On April 30, the University of California, Davis, celebrated the fifth year of its Guantánamo Testimonials Project, an effort to gather first-hand testimony of the abuse of detainees held there in U.S. custody, and to make their stories available to the general public. The anniversary was marked with a milestone of its own: for the first time, a public discussion between a former detainee — Omar Deghayes — and former Gitmo guard Terry Holdbrooks took place before an American audience. (Since his one-year stint as a guard at Guantánamo, Holdbrooks has converted to Islam and is now known as Mustafa Abdullah.)
You can read the transcript of their discussion here, but for some good background and context, we suggest heading over to Andy Worthington’s site, where he’s broken it up into three parts. Part One is mostly Deghayes’ story, Part Two focuses on Holdbrooks, and Part Three features the discussion between the two and about the “Gitmo suicides.” Deghayes is also featured in Worthington’s film, Outside the Law: Stories from Guantánamo, which is being screened throughout the U.K. this summer.
Omar Deghayes is also featured in our video, Justice Denied: Voices from Guantánamo, which was just honored this week at the Media That Matters Film Festival in New York.
Last weekend, we learned that the Guantánamo Review Task Force report basically confirmed what the ACLU and many other groups have been saying all along: most of the men detained at Gitmo are not “the worst of the worst,” and were not involved in plots against the U.S. Many, like Deghayes, were merely in the wrong place at the wrong time: they were picked up and sold for a bounty.

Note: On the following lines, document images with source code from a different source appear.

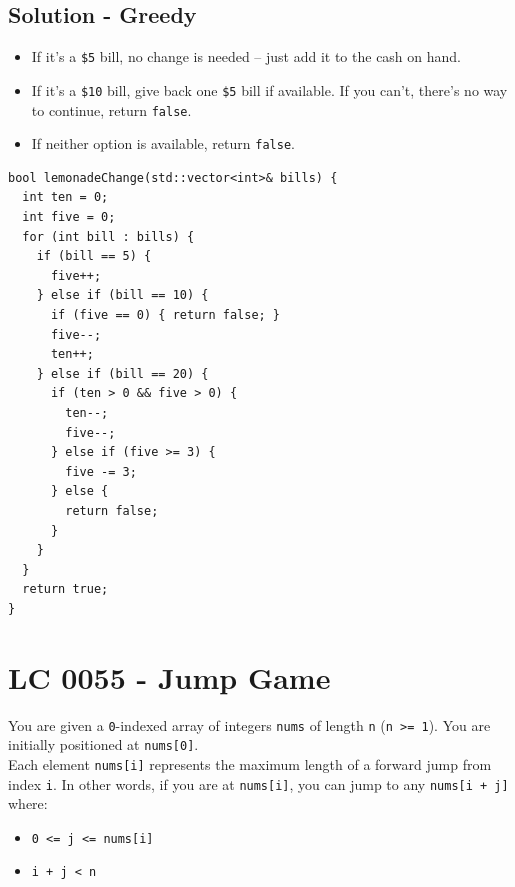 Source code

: \subsection*{Solution - Greedy}
\begin{itemize}
\item If it's a {\colorbox{CodeBackground}{\lstinline|$5|}} bill, no change is needed -- just add it to the cash on hand.
\item If it's a {\colorbox{CodeBackground}{\lstinline|$10|}} bill, give back one {\colorbox{CodeBackground}{\lstinline|$5|}} bill if available. If you can't, there's no way to continue, return {\colorbox{CodeBackground}{\lstinline|false|}}.
\item {} If neither option is available, return {\colorbox{CodeBackground}{\lstinline|false|}}.
\end{itemize}
\begin{lstlisting}
bool lemonadeChange(std::vector<int>& bills) {
  int ten = 0;
  int five = 0;
  for (int bill : bills) {
    if (bill == 5) {
      five++;
    } else if (bill == 10) {
      if (five == 0) { return false; }
      five--;
      ten++;
    } else if (bill == 20) {
      if (ten > 0 && five > 0) {
        ten--;
        five--;
      } else if (five >= 3) {
        five -= 3;
      } else {
        return false;
      }
    }
  }
  return true;
}
\end{lstlisting}

\section{LC 0055 - Jump Game}\label{lc0055}
You are given a {\colorbox{CodeBackground}{\lstinline|0|}}-indexed array of integers {\colorbox{CodeBackground}{\lstinline|nums|}} of length {\colorbox{CodeBackground}{\lstinline|n|}} ({\colorbox{CodeBackground}{\lstinline|n >= 1|}}). You are initially positioned at {\colorbox{CodeBackground}{\lstinline|nums[0]|}}. \\

Each element {\colorbox{CodeBackground}{\lstinline|nums[i]|}} represents the maximum length of a forward jump from index {\colorbox{CodeBackground}{\lstinline|i|}}. In other words, if you are at {\colorbox{CodeBackground}{\lstinline|nums[i]|}}, you can jump to any {\colorbox{CodeBackground}{\lstinline|nums[i + j]|}} where:
\begin{itemize}
	\item {\colorbox{CodeBackground}{\lstinline|0 <= j <= nums[i]|}}
	\item {\colorbox{CodeBackground}{\lstinline|i + j < n|}}
\end{itemize}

Deghayes told the U.C. Davis audience:
When we were in Pakistan, the American authorities of the government of Bush at the time was paying lots of money to people, any people, who would hand them any Arabs. They were buying Arabs from Pakistan. So [we were] rounded up, in our village and our house, we were captured and then taken to lock-ups where we were mistreated in Pakistan and then sold to the Americans.
More than 700 men have been detained at Gitmo since it opened in 2002. Most were released during the Bush administration. While the Obama administration figures out what to do with the remaining 181 detainees, the unlawful military commission hearings against some detainees proceed. The ACLU will return to Guantánamo in late June to observe the pre-trial hearings of Ibrahim al-Qosi.